# Data Handling Using Pandas - Dataframes #2 - vol. 2

## Let understand dataframes more deeply.

Hello reader, in my data handling using Pandas vol. 1 where we talked about data analysis, some basics of dataframes, series, etc. So, now let's understand dataframes more deeply.

Now, what comes in your mind when you think of a dataframe? So, basically **DataFrame** is a 2D labeled heterogeneous, data-mutable and size-mutable array which is widely used and is one of the most important data structures. The data in DataFrame is aligned in a tabular fashion in rows and columns therefore has both a row and column labels.
Each column can have a different type of value such as numeric, string, boolean, etc

The above table describes data of doctors in the form of rows and columns. Here vertical subset are columns and horizontal subsets are rows. The column labels are Id, Name, Dept, Sex and Experience and row labels are 101, 104, 107, 109, 113 and 115.

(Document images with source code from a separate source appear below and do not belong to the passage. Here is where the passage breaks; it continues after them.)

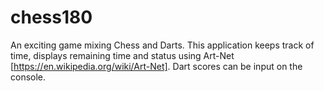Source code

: # chess180

An exciting game mixing Chess and Darts. This application keeps track of time, displays remaining time and status using Art-Net [https://en.wikipedia.org/wiki/Art-Net]. Dart scores can be input on the console.
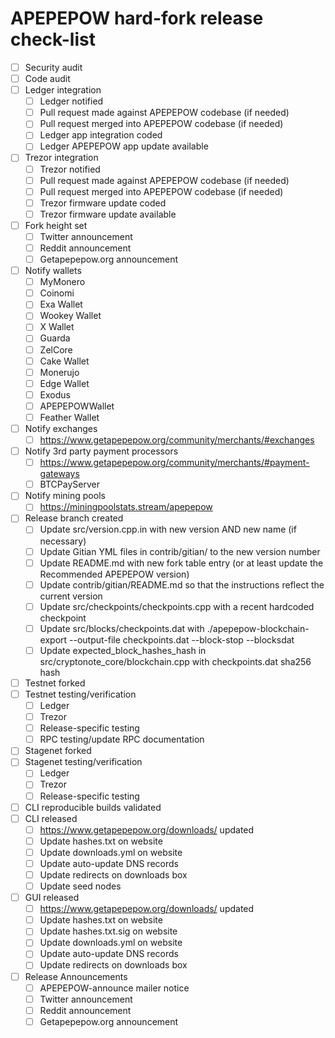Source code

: # APEPEPOW hard-fork release check-list

- [ ] Security audit
- [ ] Code audit
- [ ] Ledger integration
  - [ ] Ledger notified
  - [ ] Pull request made against APEPEPOW codebase (if needed)
  - [ ] Pull request merged into APEPEPOW codebase (if needed)
  - [ ] Ledger app integration coded
  - [ ] Ledger APEPEPOW app update available
- [ ] Trezor integration
  - [ ] Trezor notified
  - [ ] Pull request made against APEPEPOW codebase (if needed)
  - [ ] Pull request merged into APEPEPOW codebase (if needed)
  - [ ] Trezor firmware update coded
  - [ ] Trezor firmware update available
- [ ] Fork height set
  - [ ] Twitter announcement
  - [ ] Reddit announcement
  - [ ] Getapepepow.org announcement
- [ ] Notify wallets
  - [ ] MyMonero
  - [ ] Coinomi
  - [ ] Exa Wallet
  - [ ] Wookey Wallet
  - [ ] X Wallet
  - [ ] Guarda
  - [ ] ZelCore
  - [ ] Cake Wallet
  - [ ] Monerujo
  - [ ] Edge Wallet
  - [ ] Exodus
  - [ ] APEPEPOWWallet
  - [ ] Feather Wallet
- [ ] Notify exchanges
  - [ ] https://www.getapepepow.org/community/merchants/#exchanges
- [ ] Notify 3rd party payment processors
  - [ ] https://www.getapepepow.org/community/merchants/#payment-gateways
  - [ ] BTCPayServer
- [ ] Notify mining pools
  - [ ] https://miningpoolstats.stream/apepepow
- [ ] Release branch created
  - [ ] Update src/version.cpp.in with new version AND new name (if necessary)
  - [ ] Update Gitian YML files in contrib/gitian/ to the new version number
  - [ ] Update README.md with new fork table entry (or at least update the Recommended APEPEPOW version)
  - [ ] Update contrib/gitian/README.md so that the instructions reflect the current version
  - [ ] Update src/checkpoints/checkpoints.cpp with a recent hardcoded checkpoint
  - [ ] Update src/blocks/checkpoints.dat with ./apepepow-blockchain-export --output-file checkpoints.dat --block-stop <recent block height> --blocksdat
  - [ ] Update expected_block_hashes_hash in src/cryptonote_core/blockchain.cpp with checkpoints.dat sha256 hash
- [ ] Testnet forked
- [ ] Testnet testing/verification
  - [ ] Ledger
  - [ ] Trezor
  - [ ] Release-specific testing
  - [ ] RPC testing/update RPC documentation
- [ ] Stagenet forked
- [ ] Stagenet testing/verification
  - [ ] Ledger
  - [ ] Trezor
  - [ ] Release-specific testing
- [ ] CLI reproducible builds validated
- [ ] CLI released
  - [ ] https://www.getapepepow.org/downloads/ updated
  - [ ] Update hashes.txt on website
  - [ ] Update downloads.yml on website
  - [ ] Update auto-update DNS records
  - [ ] Update redirects on downloads box
  - [ ] Update seed nodes
- [ ] GUI released
  - [ ] https://www.getapepepow.org/downloads/ updated
  - [ ] Update hashes.txt on website
  - [ ] Update hashes.txt.sig on website
  - [ ] Update downloads.yml on website
  - [ ] Update auto-update DNS records
  - [ ] Update redirects on downloads box
- [ ] Release Announcements
  - [ ] APEPEPOW-announce mailer notice
  - [ ] Twitter announcement
  - [ ] Reddit announcement
  - [ ] Getapepepow.org announcement
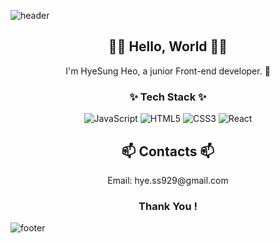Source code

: ![header](https://capsule-render.vercel.app/api?type=wave&color=gradient&height=300&section=header&text=Hyesung's%20Github&fontSize=40)

<h2 align="center"> 🙌🏻 Hello, World 🙌🏻</h2>
<p align="center">
I'm HyeSung Heo, a junior Front-end developer. 🌱 <br>
</p>
<h3 align="center">✨ Tech Stack ✨ </h3>
<p align="center">
<img alt="JavaScript" src="https://img.shields.io/badge/javascript%20-%23323330.svg?&style=for-the-badge&logo=javascript&logoColor=%23F7DF1E"/>
<img alt="HTML5" src="https://img.shields.io/badge/html5%20-%23E34F26.svg?&style=for-the-badge&logo=html5&logoColor=white"/>
<img alt="CSS3" src="https://img.shields.io/badge/css3%20-%231572B6.svg?&style=for-the-badge&logo=css3&logoColor=white"/>
<img alt="React" src="https://img.shields.io/badge/react%20-%2320232a.svg?&style=for-the-badge&logo=react&logoColor=%2361DAFB"/>
</p>
<h2 align="center">📫 Contacts 📫</h2>
<p align="center">Email: hye.ss929@gmail.com</p>
<h3 align="center"> Thank You !</h3>

![footer](https://capsule-render.vercel.app/api?type=wave&color=gradient&height=150&section=footer)

<!--
**hye-ss929/hye-ss929** is a ✨ _special_ ✨ repository because its `README.md` (this file) appears on your GitHub profile.

Here are some ideas to get you started:

- 🔭 I’m currently working on ...
- 🌱 I’m currently learning ...
- 👯 I’m looking to collaborate on ...
- 🤔 I’m looking for help with ...
- 💬 Ask me about ...
- 📫 How to reach me: ...
- 😄 Pronouns: ...
- ⚡ Fun fact: ...
-->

So, let's take a look at the **features/properties** of dataframes :-

- Potentially columns are of different types
- Size – Mutable
- Labeled axes (rows and columns)
- Can Perform Arithmetic operations on rows and columns

### CREATING DATAFRAME:-

A dataframe can be created using any of the following,

- Series
- Lists
- Dictionary
- A numpy 2D array

What syntax will now used by us to create a dataframe?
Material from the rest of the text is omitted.